Math

“Don’t Crack Humpty” is a nice example of a rich project that should start with an engineering experience (preferably iterated to give practice with engineering problem solving and to enhance the odds that physics and math insights will arise) and then move into more of a focus on a content area that you need to make a “hook” into.

If all designs and their cost-benefit ratios are put up in a table, groups may note that different solutions have the same ratio or may feel the ratio is not fairly evaluating more costly designs. Ask: come up with theoretical costs and levels survived (they don’t need to actually produce any design) that have a ratio of 6. Have them plot all ordered pairs on a graph on the board in one color. Repeat with a new ratio and color

Students will see that these are linear relationships. Does the point (0,0) belong on each graph? Can it be a part of all of them? Well, a 0 cost car can certainly survive a 0 level fall but 0/0 is not a real number! Typically teachers in High school or middle school say it is “undefined” but as a limit we say it is indeterminate, meaning we can’t tell what value 0/0 is. Our graph of intersecting lines suggests this interpretation. Level curves for c/l=4 or 6 or 1.5 etc all point to (0,0) and it can’t be all of them.
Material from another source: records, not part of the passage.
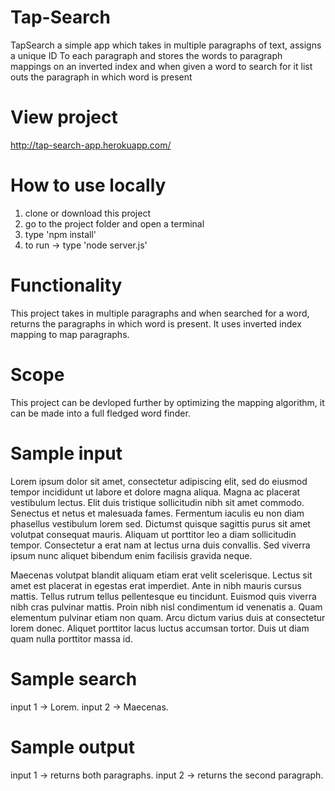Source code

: # Tap-Search
TapSearch a simple app which takes in multiple paragraphs of text, assigns a unique ID To each paragraph and stores 
the words to paragraph mappings on an inverted index and when given a word to search for it list outs the paragraph 
in which word is present 

# View project
http://tap-search-app.herokuapp.com/

# How to use locally
1. clone or download this project
2. go to the project folder and open a terminal
3. type 'npm install'
4. to run -> type 'node server.js'

# Functionality
This project takes in multiple paragraphs and when searched for a word, returns the paragraphs in which word is present. It uses inverted
index mapping to map paragraphs.

# Scope
This project can be devloped further by optimizing the mapping algorithm, it can be made into a full fledged word finder.

# Sample input
Lorem ipsum dolor sit amet, consectetur adipiscing elit, sed do eiusmod tempor incididunt ut labore et dolore magna aliqua. 
Magna ac placerat vestibulum lectus. Elit duis tristique sollicitudin nibh sit amet commodo. Senectus et netus et malesuada fames. 
Fermentum iaculis eu non diam phasellus vestibulum lorem sed. Dictumst quisque sagittis purus sit amet volutpat consequat mauris. 
Aliquam ut porttitor leo a diam sollicitudin tempor. Consectetur a erat nam at lectus urna duis convallis. 
Sed viverra ipsum nunc aliquet bibendum enim facilisis gravida neque. 



Maecenas volutpat blandit aliquam etiam erat velit scelerisque. Lectus sit amet est placerat in egestas erat imperdiet. 
Ante in nibh mauris cursus mattis. Tellus rutrum tellus pellentesque eu tincidunt. Euismod quis viverra nibh cras pulvinar mattis. 
Proin nibh nisl condimentum id venenatis a. Quam elementum pulvinar etiam non quam. Arcu dictum varius duis at consectetur lorem donec. 
Aliquet porttitor lacus luctus accumsan tortor. Duis ut diam quam nulla porttitor massa id.

# Sample search
input 1 -> Lorem. 
input 2 -> Maecenas.

# Sample output
input 1 -> returns both paragraphs.
input 2 -> returns the second paragraph.
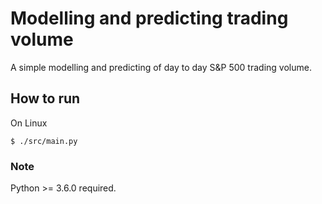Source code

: # Modelling and predicting trading volume

A simple modelling and predicting of day to day S&P 500 trading volume.

## How to run

On Linux

    $ ./src/main.py

### Note
Python >= 3.6.0 required.
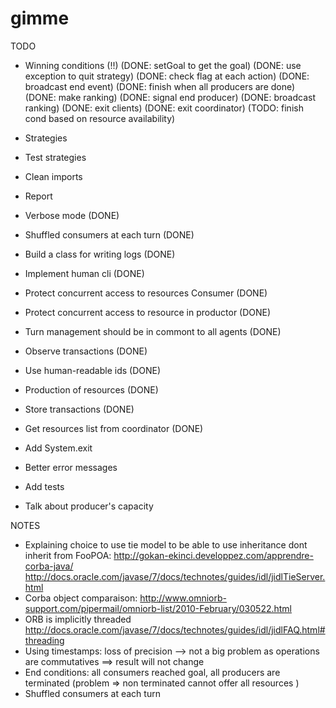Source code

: # gimme

TODO
- Winning conditions (!!) (DONE: setGoal to get the goal)
                          (DONE: use exception to quit strategy)
                          (DONE: check flag at each action)
                          (DONE: broadcast end event)
                          (DONE: finish when all producers are done)
                          (DONE: make ranking)
                          (DONE: signal end producer)
                          (DONE: broadcast ranking)
                          (DONE: exit clients)
                          (DONE: exit coordinator)
                          (TODO: finish cond based on resource availability)

- Strategies 
- Test strategies
- Clean imports
- Report

- Verbose mode (DONE)
- Shuffled consumers at each turn (DONE)
- Build a class for writing logs (DONE)
- Implement human cli (DONE)
- Protect concurrent access to resources Consumer (DONE)
- Protect concurrent access to resource in productor (DONE)
- Turn management should be in commont to all agents (DONE)
- Observe transactions (DONE)
- Use human-readable ids (DONE)
- Production of resources (DONE)
- Store transactions (DONE)
- Get resources list from coordinator (DONE)
- Add System.exit
- Better error messages
- Add tests
- Talk about producer's capacity

NOTES
- Explaining choice to use tie model to be able to use inheritance
  dont inherit from FooPOA:
  http://gokan-ekinci.developpez.com/apprendre-corba-java/
  http://docs.oracle.com/javase/7/docs/technotes/guides/idl/jidlTieServer.html
- Corba object comparaison: http://www.omniorb-support.com/pipermail/omniorb-list/2010-February/030522.html
- ORB is implicitly threaded http://docs.oracle.com/javase/7/docs/technotes/guides/idl/jidlFAQ.html#threading
- Using timestamps: loss of precision --> not a big problem as operations are commutatives
                    ==> result will not change
- End conditions: all consumers reached goal, all producers are terminated (problem => non terminated
                  cannot offer all resources )
- Shuffled consumers at each turn
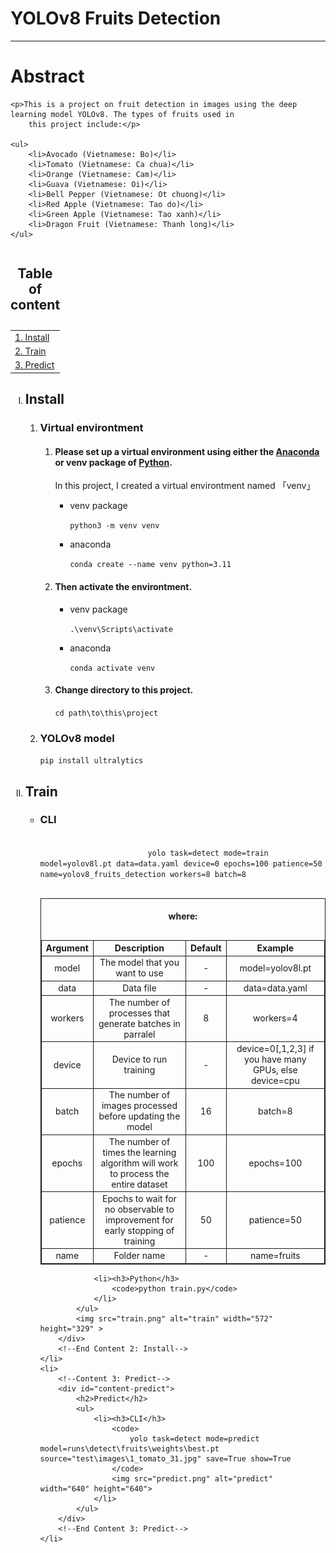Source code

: <body>


<h1>YOLOv8 Fruits Detection</h1>
<hr>
<div id="abstract">
    <h1>Abstract</h1>

    <p>This is a project on fruit detection in images using the deep learning model YOLOv8. The types of fruits used in
        this project include:</p>

    <ul>
        <li>Avocado (Vietnamese: Bo)</li>
        <li>Tomato (Vietnamese: Ca chua)</li>
        <li>Orange (Vietnamese: Cam)</li>
        <li>Guava (Vietnamese: Oi)</li>
        <li>Bell Pepper (Vietnamese: Ot chuong)</li>
        <li>Red Apple (Vietnamese: Tao do)</li>
        <li>Green Apple (Vietnamese: Tao xanh)</li>
        <li>Dragon Fruit (Vietnamese: Thanh long)</li>
    </ul>
</div>
<table id="table-content" style="width: 200px">
    <caption><h2>Table of content</h2></caption>
    <tr>
        <td><a href="#content-install">1. Install</a></td>
    </tr>
    <tr>
        <td><a href="#content-train">2. Train</a></td>
    </tr>
    <tr>
        <td><a href="#content-predict">3. Predict</a></td>
    </tr>
</table>

<ol id="table-content-specific" style="list-style-type:upper-roman;">
    <li>
        <!--Content 1: Install-->
        <div id="content-install">
            <h2>Install</h2>
            <ol>
                <li>
                    <h3>Virtual environtment</h3>
                    <ol>
                        <li><h4>Please set up a virtual environment using either the <a
                                href="https://www.anaconda.com/download">Anaconda</a> or venv package of
                            <a href="https://www.python.org/downloads/">Python</a>.</h4>
                            <p>In this project, I created a virtual environtment named 「venv」</p>
                            <ul>
                                <li>
                                    <p>venv package</p>
                                    <code>python3 -m venv venv</code>
                                </li>
                                <li>
                                    <p>anaconda</p>
                                    <code>conda create --name venv python=3.11</code>
                                </li>
                            </ul>
                        </li>
                        <li><h4>Then activate the environtment.</h4>
                            <ul>
                                <li>
                                    <p>venv package</p>
                                    <code>.\venv\Scripts\activate</code>
                                </li>
                                <li>
                                    <p>anaconda</p>
                                    <code>conda activate venv</code>
                                </li>
                            </ul>
                        </li>
                        <li><h4>Change directory to this project.</h4>
                            <code>cd path\to\this\project</code>
                        </li>
                    </ol>
                </li>
                <li>
                    <h3>YOLOv8 model</h3>
                    <p><code>pip install ultralytics</code></p>
                </li>
            </ol>
        </div>
        <!--End Content 1: Install-->
    </li>
    <li>
        <!--Content 2: Install-->
        <div id="content-train">
            <h2>Train</h2>
            <ul>
                <li><h3>CLI</h3>
                    <code>
                        yolo task=detect mode=train model=yolov8l.pt data=data.yaml device=0 epochs=100 patience=50 name=yolov8_fruits_detection workers=8 batch=8
                    </code>
                    <table style="width: 100%; border: 1px solid; border-collapse: collapse">
                        <caption><h4>where:</h4></caption>
                        <tr>
                            <th style="border: 1px solid; border-collapse: collapse; text-align: center">Argument</th>
                            <th style="border: 1px solid; border-collapse: collapse; text-align: center">Description</th>
                            <th style="border: 1px solid; border-collapse: collapse; text-align: center">Default</th>
                            <th style="border: 1px solid; border-collapse: collapse; text-align: center">Example</th>
                        </tr>
                        <tr>
                            <td style="border: 1px solid; border-collapse: collapse; text-align: center">model</td>
                            <td style="border: 1px solid; border-collapse: collapse; text-align: center">The model that you want to use</td>
                            <td style="border: 1px solid; border-collapse: collapse; text-align: center">-</td>
                            <td style="border: 1px solid; border-collapse: collapse; text-align: center">model=yolov8l.pt</td>
                        </tr>
                        <tr>
                            <td style="border: 1px solid; border-collapse: collapse; text-align: center">data</td>
                            <td style="border: 1px solid; border-collapse: collapse; text-align: center">Data file</td>
                            <td style="border: 1px solid; border-collapse: collapse; text-align: center">-</td>
                            <td style="border: 1px solid; border-collapse: collapse; text-align: center">data=data.yaml</td>
                        </tr>
                        <tr>
                            <td style="border: 1px solid; border-collapse: collapse; text-align: center">workers</td>
                            <td style="border: 1px solid; border-collapse: collapse; text-align: center">The number of processes that generate batches in parralel</td>
                            <td style="border: 1px solid; border-collapse: collapse; text-align: center">8</td>
                            <td style="border: 1px solid; border-collapse: collapse; text-align: center">workers=4</td>
                        </tr>
                        <tr>
                            <td style="border: 1px solid; border-collapse: collapse; text-align: center">device</td>
                            <td style="border: 1px solid; border-collapse: collapse; text-align: center">Device to run training</td>
                            <td style="border: 1px solid; border-collapse: collapse; text-align: center">-</td>
                            <td style="border: 1px solid; border-collapse: collapse; text-align: center">device=0[,1,2,3] if you have many GPUs, else device=cpu</td>
                        </tr>
                        <tr>
                            <td style="border: 1px solid; border-collapse: collapse; text-align: center">batch</td>
                            <td style="border: 1px solid; border-collapse: collapse; text-align: center">The number of images processed before updating the model</td>
                            <td style="border: 1px solid; border-collapse: collapse; text-align: center">16</td>
                            <td style="border: 1px solid; border-collapse: collapse; text-align: center">batch=8</td>
                        </tr>
                        <tr>
                            <td style="border: 1px solid; border-collapse: collapse; text-align: center">epochs</td>
                            <td style="border: 1px solid; border-collapse: collapse; text-align: center">The number of times the learning algorithm will work to process the entire dataset</td>
                            <td style="border: 1px solid; border-collapse: collapse; text-align: center">100</td>
                            <td style="border: 1px solid; border-collapse: collapse; text-align: center">epochs=100</td>
                        </tr>
                        <tr>
                            <td style="border: 1px solid; border-collapse: collapse; text-align: center">patience</td>
                            <td style="border: 1px solid; border-collapse: collapse; text-align: center">Epochs to wait for no observable to improvement for early stopping of training</td>
                            <td style="border: 1px solid; border-collapse: collapse; text-align: center">50</td>
                            <td style="border: 1px solid; border-collapse: collapse; text-align: center">patience=50</td>
                        </tr>
                        <tr>
                            <td style="border: 1px solid; border-collapse: collapse; text-align: center">name</td>
                            <td style="border: 1px solid; border-collapse: collapse; text-align: center">Folder name</td>
                            <td style="border: 1px solid; border-collapse: collapse; text-align: center">-</td>
                            <td style="border: 1px solid; border-collapse: collapse; text-align: center">name=fruits</td>
                        </tr>
                    </table>
                </li>

                <li><h3>Python</h3>
                    <code>python train.py</code>
                </li>
            </ul>
            <img src="train.png" alt="train" width="572" height="329" >
        </div>
        <!--End Content 2: Install-->
    </li>
    <li>
        <!--Content 3: Predict-->
        <div id="content-predict">
            <h2>Predict</h2>
            <ul>
                <li><h3>CLI</h3>
                    <code>
                        yolo task=detect mode=predict model=runs\detect\fruits\weights\best.pt source="test\images\1_tomato_31.jpg" save=True show=True
                    </code>
                    <img src="predict.png" alt="predict" width="640" height="640">
                </li>
            </ul>
        </div>
        <!--End Content 3: Predict-->
    </li>
</ol>

</body>
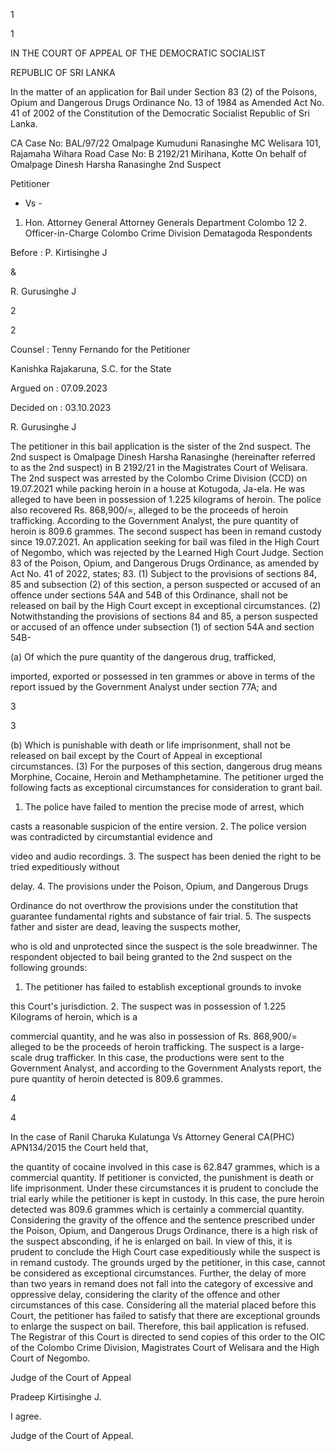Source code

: 1

1

IN THE COURT OF APPEAL OF THE DEMOCRATIC SOCIALIST

REPUBLIC OF SRI LANKA

In the matter of an application for Bail under Section 83 (2) of the Poisons, Opium and Dangerous Drugs Ordinance No. 13 of 1984 as Amended Act No. 41 of 2002 of the Constitution of the Democratic Socialist Republic of Sri Lanka.

CA Case No: BAL/97/22 Omalpage Kumuduni Ranasinghe MC Welisara 101, Rajamaha Wihara Road Case No: B 2192/21 Mirihana, Kotte On behalf of Omalpage Dinesh Harsha Ranasinghe 2nd Suspect

Petitioner

- Vs -

1. Hon. Attorney General Attorney Generals Department Colombo 12 2. Officer-in-Charge Colombo Crime Division Dematagoda Respondents

Before : P. Kirtisinghe J

&

R. Gurusinghe J

2

2

Counsel : Tenny Fernando for the Petitioner

Kanishka Rajakaruna, S.C. for the State

Argued on : 07.09.2023

Decided on : 03.10.2023

R. Gurusinghe J

The petitioner in this bail application is the sister of the 2nd suspect. The 2nd suspect is Omalpage Dinesh Harsha Ranasinghe (hereinafter referred to as the 2nd suspect) in B 2192/21 in the Magistrates Court of Welisara. The 2nd suspect was arrested by the Colombo Crime Division (CCD) on 19.07.2021 while packing heroin in a house at Kotugoda, Ja-ela. He was alleged to have been in possession of 1.225 kilograms of heroin. The police also recovered Rs. 868,900/=, alleged to be the proceeds of heroin trafficking. According to the Government Analyst, the pure quantity of heroin is 809.6 grammes. The second suspect has been in remand custody since 19.07.2021. An application seeking for bail was filed in the High Court of Negombo, which was rejected by the Learned High Court Judge. Section 83 of the Poison, Opium, and Dangerous Drugs Ordinance, as amended by Act No. 41 of 2022, states; 83. (1) Subject to the provisions of sections 84, 85 and subsection (2) of this section, a person suspected or accused of an offence under sections 54A and 54B of this Ordinance, shall not be released on bail by the High Court except in exceptional circumstances. (2) Notwithstanding the provisions of sections 84 and 85, a person suspected or accused of an offence under subsection (1) of section 54A and section 54B-

(a) Of which the pure quantity of the dangerous drug, trafficked,

imported, exported or possessed in ten grammes or above in terms of the report issued by the Government Analyst under section 77A; and

3

3

(b) Which is punishable with death or life imprisonment, shall not be released on bail except by the Court of Appeal in exceptional circumstances. (3) For the purposes of this section, dangerous drug means Morphine, Cocaine, Heroin and Methamphetamine. The petitioner urged the following facts as exceptional circumstances for consideration to grant bail.

1. The police have failed to mention the precise mode of arrest, which

casts a reasonable suspicion of the entire version. 2. The police version was contradicted by circumstantial evidence and

video and audio recordings. 3. The suspect has been denied the right to be tried expeditiously without

delay. 4. The provisions under the Poison, Opium, and Dangerous Drugs

Ordinance do not overthrow the provisions under the constitution that guarantee fundamental rights and substance of fair trial. 5. The suspects father and sister are dead, leaving the suspects mother,

who is old and unprotected since the suspect is the sole breadwinner. The respondent objected to bail being granted to the 2nd suspect on the following grounds:

1. The petitioner has failed to establish exceptional grounds to invoke

this Court's jurisdiction. 2. The suspect was in possession of 1.225 Kilograms of heroin, which is a

commercial quantity, and he was also in possession of Rs. 868,900/= alleged to be the proceeds of heroin trafficking. The suspect is a large-scale drug trafficker. In this case, the productions were sent to the Government Analyst, and according to the Government Analysts report, the pure quantity of heroin detected is 809.6 grammes.

4

4

In the case of Ranil Charuka Kulatunga Vs Attorney General CA(PHC) APN134/2015 the Court held that,

the quantity of cocaine involved in this case is 62.847 grammes, which is a commercial quantity. If petitioner is convicted, the punishment is death or life imprisonment. Under these circumstances it is prudent to conclude the trial early while the petitioner is kept in custody. In this case, the pure heroin detected was 809.6 grammes which is certainly a commercial quantity. Considering the gravity of the offence and the sentence prescribed under the Poison, Opium, and Dangerous Drugs Ordinance, there is a high risk of the suspect absconding, if he is enlarged on bail. In view of this, it is prudent to conclude the High Court case expeditiously while the suspect is in remand custody. The grounds urged by the petitioner, in this case, cannot be considered as exceptional circumstances. Further, the delay of more than two years in remand does not fall into the category of excessive and oppressive delay, considering the clarity of the offence and other circumstances of this case. Considering all the material placed before this Court, the petitioner has failed to satisfy that there are exceptional grounds to enlarge the suspect on bail. Therefore, this bail application is refused. The Registrar of this Court is directed to send copies of this order to the OIC of the Colombo Crime Division, Magistrates Court of Welisara and the High Court of Negombo.

Judge of the Court of Appeal

Pradeep Kirtisinghe J.

I agree.

Judge of the Court of Appeal.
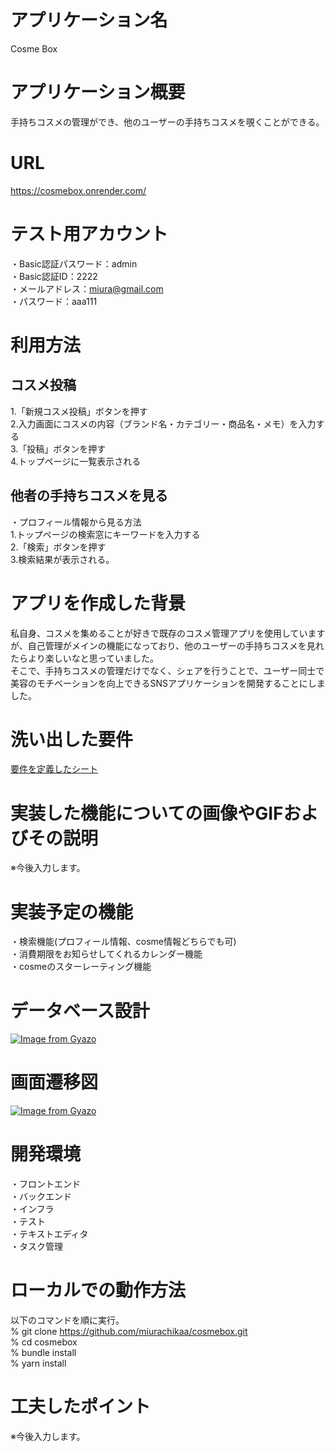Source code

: # アプリケーション名
Cosme Box


# アプリケーション概要
手持ちコスメの管理ができ、他のユーザーの手持ちコスメを覗くことができる。


# URL
https://cosmebox.onrender.com/


# テスト用アカウント
・Basic認証パスワード：admin<br>
・Basic認証ID：2222<br>
・メールアドレス：miura@gmail.com<br>
・パスワード：aaa111<br>


# 利用方法

## コスメ投稿
1.「新規コスメ投稿」ボタンを押す<br>
2.入力画面にコスメの内容（ブランド名・カテゴリー・商品名・メモ）を入力する<br>
3.「投稿」ボタンを押す<br>
4.トップページに一覧表示される<br>


## 他者の手持ちコスメを見る
・プロフィール情報から見る方法<br>
1.トップページの検索窓にキーワードを入力する<br>
2.「検索」ボタンを押す<br>
3.検索結果が表示される。<br>


# アプリを作成した背景
私自身、コスメを集めることが好きで既存のコスメ管理アプリを使用していますが、自己管理がメインの機能になっており、他のユーザーの手持ちコスメを見れたらより楽しいなと思っていました。<br>
そこで、手持ちコスメの管理だけでなく、シェアを行うことで、ユーザー同士で美容のモチベーションを向上できるSNSアプリケーションを開発することにしました。


# 洗い出した要件
[要件を定義したシート](https://docs.google.com/spreadsheets/d/1zWZRKlVfFFPCrZWSvo6b2nzWSWcVYRHJ6yjZxkwTHGk/edit#gid=982722306)


# 実装した機能についての画像やGIFおよびその説明
※今後入力します。


# 実装予定の機能
・検索機能(プロフィール情報、cosme情報どちらでも可)<br>
・消費期限をお知らせしてくれるカレンダー機能<br>
・cosmeのスターレーティング機能

# データベース設計
[![Image from Gyazo](https://i.gyazo.com/533ce1fdc863e708f8840a103f22389f.png)](https://gyazo.com/533ce1fdc863e708f8840a103f22389f)


# 画面遷移図
[![Image from Gyazo](https://i.gyazo.com/2b283054193f5418b4e27701122cb09c.png)](https://gyazo.com/2b283054193f5418b4e27701122cb09c)

# 開発環境
・フロントエンド<br>
・バックエンド<br>
・インフラ<br>
・テスト<br>
・テキストエディタ<br>
・タスク管理


# ローカルでの動作方法
以下のコマンドを順に実行。<br>
% git clone https://github.com/miurachikaa/cosmebox.git<br>
% cd cosmebox<br>
% bundle install<br>
% yarn install


# 工夫したポイント
※今後入力します。

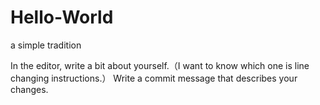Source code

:# Hello-World
a simple tradition

In the editor, write a bit about yourself.（I want to know which one is line changing instructions.）
Write a commit message that describes your changes.
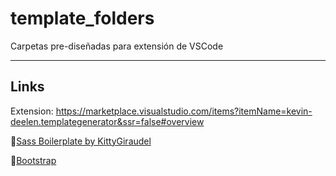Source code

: # template_folders
Carpetas pre-diseñadas para extensión de VSCode

---

## Links

Extension: https://marketplace.visualstudio.com/items?itemName=kevin-deelen.templategenerator&ssr=false#overview

🔗[Sass Boilerplate by KittyGiraudel](https://github.com/KittyGiraudel/sass-boilerplate)

🔗[Bootstrap](https://getbootstrap.com/)
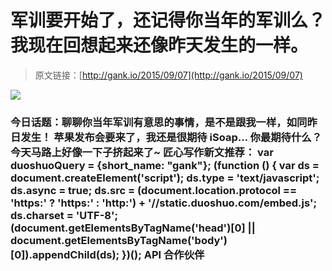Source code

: # 军训要开始了，还记得你当年的军训么？我现在回想起来还像昨天发生的一样。

> 原文链接：[http://gank.io/2015/09/07](http://gank.io/2015/09/07)

![](http://ww2.sinaimg.cn/large/610dc034gw1evtqr0q1r0j20fa0mx0vv.jpg)

### 今日话题：聊聊你当年军训有意思的事情，是不是跟我一样，如同昨日发生！                                                                        苹果发布会要来了，我还是很期待 iSoap... 你最期待什么？                                                                                            今天马路上好像一下子挤起来了~                                                                                    匠心写作新文推荐：                                                                                var duoshuoQuery = {short_name: "gank"};    (function () {        var ds = document.createElement('script');        ds.type = 'text/javascript';        ds.async = true;        ds.src = (document.location.protocol == 'https:' ? 'https:' : 'http:') + '//static.duoshuo.com/embed.js';        ds.charset = 'UTF-8';        (document.getElementsByTagName('head')[0]        || document.getElementsByTagName('body')[0]).appendChild(ds);    })();                                API                            合作伙伴                                    


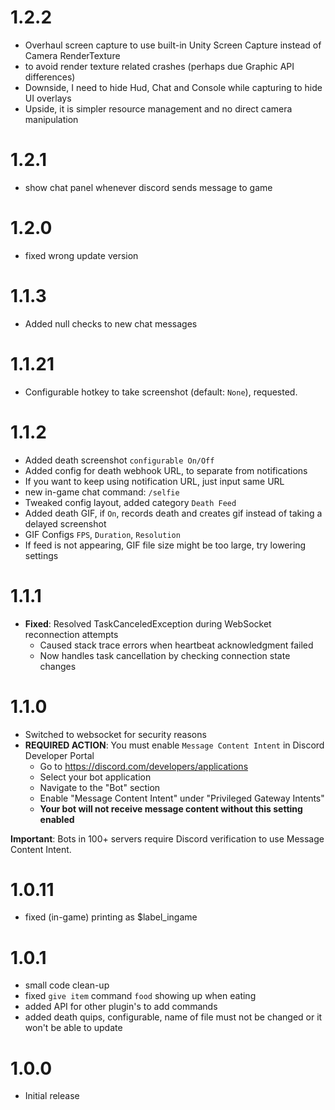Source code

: # 1.2.2
- Overhaul screen capture to use built-in Unity Screen Capture instead of Camera RenderTexture
- to avoid render texture related crashes (perhaps due Graphic API differences)
- Downside, I need to hide Hud, Chat and Console while capturing to hide UI overlays
- Upside, it is simpler resource management and no direct camera manipulation

# 1.2.1
- show chat panel whenever discord sends message to game

# 1.2.0
- fixed wrong update version

# 1.1.3
- Added null checks to new chat messages

# 1.1.21
- Configurable hotkey to take screenshot (default: `None`), requested.

# 1.1.2
- Added death screenshot `configurable On/Off`
- Added config for death webhook URL, to separate from notifications
- If you want to keep using notification URL, just input same URL
- new in-game chat command: `/selfie`
- Tweaked config layout, added category `Death Feed`
- Added death GIF, if `On`, records death and creates gif instead of taking a delayed screenshot
- GIF Configs `FPS`, `Duration`, `Resolution`
- If feed is not appearing, GIF file size might be too large, try lowering settings

# 1.1.1
- **Fixed**: Resolved TaskCanceledException during WebSocket reconnection attempts
    - Caused stack trace errors when heartbeat acknowledgment failed
    - Now handles task cancellation by checking connection state changes

# 1.1.0
- Switched to websocket for security reasons
- **REQUIRED ACTION**: You must enable `Message Content Intent` in Discord Developer Portal
    - Go to https://discord.com/developers/applications
    - Select your bot application
    - Navigate to the "Bot" section
    - Enable "Message Content Intent" under "Privileged Gateway Intents"
    - **Your bot will not receive message content without this setting enabled**

**Important**: Bots in 100+ servers require Discord verification to use Message Content Intent.

# 1.0.11
- fixed (in-game) printing as $label_ingame

# 1.0.1
- small code clean-up
- fixed `give item` command `food` showing up when eating
- added API for other plugin's to add commands
- added death quips, configurable, name of file must not be changed or it won't be able to update

# 1.0.0
- Initial release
Level curves are a 2-D way to picture 3-D graphs like topographic maps. To better understand these cost-benefit level curves, students can also do a 3-D graph. Call one corner of the room (0,0,0) x=c, y=l, z=c/l. Explain the height of the room as the z-axis and each point in the x-y plane (floor) is a particular design with its cost & success level.

Each student should make the tip of a pointer finder a point and they should graph one data point (hold their finger above the correct spot on the floor at the right height). Ex: A car costing $12 surviving level 3 is plotted 12’ along one wall, out 3 and then up 4’.

If everyone graphs designs with the same ratio, they will see their fingers are at the same height. If 20 students plot different designs they will start to see the shape of the curve (points going up as they near the “c” axis and down as they near the “l” axis.

Physics

While testing this activity all groups grappled with the fact that the cars would fly up on contact and bring the egg to the wall.

The center of gravity of the car was above the plane of the chassis. So why doesn’t the car flip forward at low speeds? As the car rotates, the center of gravity has to rise up, thus requiring potential energy. Therefore, the terminal velocity and its associated kinetic energy need to be sufficient to rotate the center of gravity up and over.

Students can determine the location of the center of gravity using the standard lab (hanging it from more than one point & finding the intersection of the plumb lines from those points) They can then measure the change in height of the center of gravity from its location at impact to its greatest height as the car rotates around that impact point.

Calculate difference in height between center of gravity in 1 & 2 = Δh of cg.

Investigative Questions:

  1. What happens to the speed of the car as the angle of the ramp increases? (It speeds up.)
  1. What happens to how far the center of gravity has to rise in order to “flip” the car forward as the angle of the ramp increases? (It decreases. The steeper it is the higher the cg is to begin with and the less it has to go up as the car rotates. Extreme example – if you stand your car on end it probably falls over the egg)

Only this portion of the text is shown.